In July of 2010, at the age of 60, Nyad began her “Xtreme Dream” quest of swimming from Cuba to Florida, a task she had failed to finish 30 years previously. When asked her motivation, she replied, “Because I’d like to prove to the other 60-year-olds that it is never too late to start your dreams.” Nyad was unsuccessful in 2010 and tried two more times in 2011 and 2012, before completing the historic swim on September 2, 2013.
“Diana Nyad has certainly inspired the world, so it is incredible that she will be sharing her story here on our campus,” said Dr. Ann White, dean of the USI College of Nursing and Health Professions. “Her message of never giving up, despite whatever obstacles are in your path, will resonate with both young and old at our conference.”
MAIA, co-sponsored by SWIRCA & More, is a two-day gerontology conference for health professionals and members of the community. There will be breakout sessions on a variety of topics related to healthy aging, including fitness and exercise, nutrition, identity theft and coping with illness.
In addition to Nyad, this year’s MAIA will feature:
Teepa Snow, MS, OTR/L, FAOTA, an occupational therapist with a background in Alzheimer’s disease and dementia
Erminia “Mimi” Guarneri, MD, FACC, president of the American Board of Integrative Holistic Medicine
Breeda Miller, a stand-up comic who finds humor in caregiving as part of the “Sandwich Generation”

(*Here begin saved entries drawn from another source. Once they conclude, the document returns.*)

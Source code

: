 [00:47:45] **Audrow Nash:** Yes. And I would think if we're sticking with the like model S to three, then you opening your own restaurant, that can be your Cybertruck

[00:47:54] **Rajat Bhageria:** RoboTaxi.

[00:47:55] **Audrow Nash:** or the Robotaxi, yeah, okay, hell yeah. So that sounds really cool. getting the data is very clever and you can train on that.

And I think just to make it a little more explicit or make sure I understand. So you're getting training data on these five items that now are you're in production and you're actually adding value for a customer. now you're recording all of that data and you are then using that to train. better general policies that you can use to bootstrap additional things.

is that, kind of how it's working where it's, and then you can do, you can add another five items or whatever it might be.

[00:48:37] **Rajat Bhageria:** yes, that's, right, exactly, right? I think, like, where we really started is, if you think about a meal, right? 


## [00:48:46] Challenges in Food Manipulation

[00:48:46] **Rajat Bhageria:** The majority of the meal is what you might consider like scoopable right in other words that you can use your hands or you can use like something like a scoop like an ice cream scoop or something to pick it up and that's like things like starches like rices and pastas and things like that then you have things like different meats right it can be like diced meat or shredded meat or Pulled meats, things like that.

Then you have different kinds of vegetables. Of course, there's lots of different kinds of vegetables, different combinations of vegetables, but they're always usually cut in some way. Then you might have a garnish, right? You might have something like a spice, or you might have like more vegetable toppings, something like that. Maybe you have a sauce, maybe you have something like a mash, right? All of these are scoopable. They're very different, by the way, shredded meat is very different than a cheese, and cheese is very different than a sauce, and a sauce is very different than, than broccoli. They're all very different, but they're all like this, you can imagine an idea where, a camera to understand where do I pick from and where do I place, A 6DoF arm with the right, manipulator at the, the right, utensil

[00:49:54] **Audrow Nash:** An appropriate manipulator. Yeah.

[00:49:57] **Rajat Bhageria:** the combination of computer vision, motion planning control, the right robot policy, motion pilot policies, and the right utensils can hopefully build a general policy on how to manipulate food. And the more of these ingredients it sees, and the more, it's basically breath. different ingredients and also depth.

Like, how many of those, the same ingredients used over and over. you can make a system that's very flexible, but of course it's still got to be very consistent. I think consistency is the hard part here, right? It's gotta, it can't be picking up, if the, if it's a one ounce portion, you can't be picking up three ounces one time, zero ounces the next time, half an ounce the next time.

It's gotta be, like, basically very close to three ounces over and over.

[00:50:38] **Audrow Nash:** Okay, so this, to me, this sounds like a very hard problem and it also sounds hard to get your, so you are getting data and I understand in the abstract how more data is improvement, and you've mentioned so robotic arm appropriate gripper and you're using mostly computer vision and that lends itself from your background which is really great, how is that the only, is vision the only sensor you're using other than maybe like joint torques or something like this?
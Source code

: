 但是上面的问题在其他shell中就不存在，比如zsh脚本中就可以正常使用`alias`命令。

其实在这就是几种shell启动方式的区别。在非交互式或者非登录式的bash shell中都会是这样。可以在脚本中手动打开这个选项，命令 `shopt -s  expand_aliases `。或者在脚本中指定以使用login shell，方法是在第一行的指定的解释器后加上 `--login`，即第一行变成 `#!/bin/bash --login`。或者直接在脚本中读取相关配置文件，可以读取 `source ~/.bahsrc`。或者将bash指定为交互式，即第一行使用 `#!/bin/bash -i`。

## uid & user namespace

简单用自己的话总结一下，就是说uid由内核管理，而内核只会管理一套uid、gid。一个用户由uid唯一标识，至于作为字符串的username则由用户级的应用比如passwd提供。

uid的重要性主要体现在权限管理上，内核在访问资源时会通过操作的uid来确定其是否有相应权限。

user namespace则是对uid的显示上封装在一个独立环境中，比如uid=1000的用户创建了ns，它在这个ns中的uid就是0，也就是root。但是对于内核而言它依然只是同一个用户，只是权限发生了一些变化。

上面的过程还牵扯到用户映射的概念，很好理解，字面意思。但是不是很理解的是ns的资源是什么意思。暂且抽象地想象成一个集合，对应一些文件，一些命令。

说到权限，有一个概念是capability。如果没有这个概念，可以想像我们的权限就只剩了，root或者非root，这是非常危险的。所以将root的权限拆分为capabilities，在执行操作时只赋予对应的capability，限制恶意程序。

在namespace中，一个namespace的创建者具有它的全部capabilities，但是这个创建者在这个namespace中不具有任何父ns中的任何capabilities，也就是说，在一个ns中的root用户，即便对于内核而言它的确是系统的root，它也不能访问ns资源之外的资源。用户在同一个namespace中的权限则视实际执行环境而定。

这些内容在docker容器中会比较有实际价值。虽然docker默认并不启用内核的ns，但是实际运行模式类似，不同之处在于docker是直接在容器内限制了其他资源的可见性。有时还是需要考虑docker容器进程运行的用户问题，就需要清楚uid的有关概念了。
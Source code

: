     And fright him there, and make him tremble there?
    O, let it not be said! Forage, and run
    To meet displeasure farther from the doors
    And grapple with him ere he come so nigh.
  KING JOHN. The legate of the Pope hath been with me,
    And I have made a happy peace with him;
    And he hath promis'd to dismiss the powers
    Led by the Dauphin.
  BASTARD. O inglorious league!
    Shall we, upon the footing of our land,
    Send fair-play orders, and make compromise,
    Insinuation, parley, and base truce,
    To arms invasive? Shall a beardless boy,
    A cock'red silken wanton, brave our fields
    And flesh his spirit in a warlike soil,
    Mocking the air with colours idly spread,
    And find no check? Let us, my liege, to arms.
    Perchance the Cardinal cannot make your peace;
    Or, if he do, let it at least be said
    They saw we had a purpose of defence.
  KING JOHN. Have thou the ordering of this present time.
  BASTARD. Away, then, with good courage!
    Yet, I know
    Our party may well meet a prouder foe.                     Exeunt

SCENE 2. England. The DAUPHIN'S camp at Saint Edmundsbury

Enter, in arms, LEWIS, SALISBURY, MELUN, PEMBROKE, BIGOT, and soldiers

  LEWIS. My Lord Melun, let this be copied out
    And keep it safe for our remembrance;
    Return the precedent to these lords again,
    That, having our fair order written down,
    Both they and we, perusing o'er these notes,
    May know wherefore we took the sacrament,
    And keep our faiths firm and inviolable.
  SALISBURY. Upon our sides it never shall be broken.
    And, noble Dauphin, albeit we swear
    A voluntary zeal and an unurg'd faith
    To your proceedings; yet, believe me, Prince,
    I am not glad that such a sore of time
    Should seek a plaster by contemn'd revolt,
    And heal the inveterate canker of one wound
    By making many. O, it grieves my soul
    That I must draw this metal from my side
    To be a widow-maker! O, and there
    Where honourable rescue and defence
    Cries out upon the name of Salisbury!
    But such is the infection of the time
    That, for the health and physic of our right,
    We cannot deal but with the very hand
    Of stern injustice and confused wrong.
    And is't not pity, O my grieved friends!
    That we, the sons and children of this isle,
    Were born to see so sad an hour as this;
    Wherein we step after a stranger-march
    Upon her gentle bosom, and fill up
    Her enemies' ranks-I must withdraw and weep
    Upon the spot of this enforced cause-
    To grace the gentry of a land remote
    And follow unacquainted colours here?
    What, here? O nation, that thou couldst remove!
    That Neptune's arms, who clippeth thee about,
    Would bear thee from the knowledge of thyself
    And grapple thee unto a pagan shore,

Teepa Snow returns as a MAIA speaker for the second year in a row, and is leading a special pre-conference workshop for direct care providers on Wednesday, August 13, at USI. Her presentation is titled, “Positive Approaches to Provide Support and Care: Changing Challenging Behaviors,” and will be held from 9 a.m. to 2:30 p.m. in Carter Hall in the University Center West. Her presentation will give participants a hands-on opportunity to try out new caregiving skills in a safe, engaging environment. This workshop will be useful to direct care providers who work in long term care and home health settings and care for those with memory disorders, dementia and/or Alzheimer’s disease.